Pablo nos habla de un espíritu de fe. Fe es confianza, fiarse de Dios. Adán y Eva
no se fiaron de Dios en el Edén, y en cambio cayeron engañados por la astuta
serpiente. ¿Qué les ocurrió? Su pérdida de confianza en el Creador acarreó
consecuencias que no podían imaginar. De igual manera, cuando las personas
dejamos de confiar en Dios, el que nos crea y nos ama por encima de todo,
perdemos terreno bajo los pies, y nuestra vida se tambalea. Corremos el peligro
de olvidar el sentido de nuestra existencia y quedamos a merced de las
tempestades. Otra consecuencia de perder la fe puede ser adoptar una actitud
vital desconfiada y recelosa. Esto nos lleva a ver siempre el lado malo o negativo
de las personas y las cosas, e incluso a ver lo que no hay. Así les ocurrió a los
fariseos, que veían la obra del demonio en las curaciones de Jesús. Hay que ser
prudentes, por supuesto, y no caer en la ingenuidad. Pero también es necesario
liberarse de prejuicios. La desconfianza por sistema genera miedo, y el miedo nos
aleja de los demás, nos encierra en nuestros esquemas mentales y nos hace ver
la realidad distorsionada.
«Creí, por eso hablé», dice Pablo. La fe no es un fruto de nuestro esfuerzo, sino
un regalo de Dios cuando nos abrimos a recibirla. Y esa fe nos abre a comprender
las realidades invisibles, esas que no se ven, pero que son las más importantes.
Confiar en Dios nos abre a su sabiduría, a sus misterios. Nunca lo llegaremos a
entender todo ni a poder explicarlo todo, pero tendremos una intuición que dará
sentido y alegría a nuestra vida. ¿Qué nos revela Dios, con Jesús? San Pablo lo
dice bien claro: Jesús ha venido a regalarnos la resurrección. Una vida que
empieza de forma limitada y frágil, en la tierra, pero que se abre a otra existencia
plena y eterna, en el cielo: «quien resucitó al Señor Jesús también nos resucitará
a nosotros con Jesús y nos presentará con vosotros ante él».

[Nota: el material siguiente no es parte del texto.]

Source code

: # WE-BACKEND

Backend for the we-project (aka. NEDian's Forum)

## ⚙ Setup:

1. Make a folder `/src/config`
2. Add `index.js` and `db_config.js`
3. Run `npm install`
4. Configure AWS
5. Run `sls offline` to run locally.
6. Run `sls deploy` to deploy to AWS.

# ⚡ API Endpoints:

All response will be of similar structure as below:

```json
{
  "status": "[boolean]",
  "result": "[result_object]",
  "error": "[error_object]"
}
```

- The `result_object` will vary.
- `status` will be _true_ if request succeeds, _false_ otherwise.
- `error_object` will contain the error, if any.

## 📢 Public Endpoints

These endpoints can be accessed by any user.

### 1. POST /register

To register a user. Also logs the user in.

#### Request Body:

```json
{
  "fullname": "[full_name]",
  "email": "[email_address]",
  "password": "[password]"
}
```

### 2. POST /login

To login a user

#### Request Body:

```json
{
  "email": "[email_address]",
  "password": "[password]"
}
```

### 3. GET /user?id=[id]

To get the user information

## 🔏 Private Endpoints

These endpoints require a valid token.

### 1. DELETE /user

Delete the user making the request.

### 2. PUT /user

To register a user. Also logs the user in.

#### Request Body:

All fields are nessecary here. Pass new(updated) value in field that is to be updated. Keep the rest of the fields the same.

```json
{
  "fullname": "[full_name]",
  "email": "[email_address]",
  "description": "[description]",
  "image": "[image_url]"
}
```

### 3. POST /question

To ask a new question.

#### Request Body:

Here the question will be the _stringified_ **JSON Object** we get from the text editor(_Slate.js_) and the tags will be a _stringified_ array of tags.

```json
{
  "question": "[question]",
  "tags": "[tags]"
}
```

Cuando uno recibe una gran noticia, no puede menos que comunicarla. Esto
hicieron Pablo y todos los apóstoles. ¡Fueron imparables! Y encendieron la llama
de la fe en muchos.
2. El mensaje está cargado de esperanza. Todos sufrimos, y todos tenemos
problemas en esta vida. Pero a la luz de la otra vida que nos espera, ¿qué son?
Pequeñeces, obstáculos efímeros, nubes pasajeras. Pablo nos recuerda que «no
nos fijamos en lo que se ve, sino en lo que no se ve; lo que se ve es transitorio;
lo que no se ve es eterno».
Por eso los cristianos tenemos tantos motivos para vivir alegres, esperanzados,
activos y con ganas de hacer el bien. Tenemos en nosotros la semilla de una
morada eterna. Hay algo en nosotros, el alma, que es chispa del amor divino y
no tiene fin. Santa Teresa habla de la morada interior, ese palacio bellísimo como
de claro cristal, que alberga al Dios infinito y cuya belleza apenas acertamos a
conocer. ¡Si supiéramos lo que tenemos dentro! No podríamos expresarlo en
palabras más bellas: «tenemos un sólido edificio que viene de Dios, una morada
que no ha sido construida por manos humanas, es eterna y está en los cielos».
Alegrémonos y vivamos con intensidad la eucaristía de hoy. Recibamos a Jesús,
Dios mismo, en nuestro interior. Una parte de nosotros ya está tocando el cielo.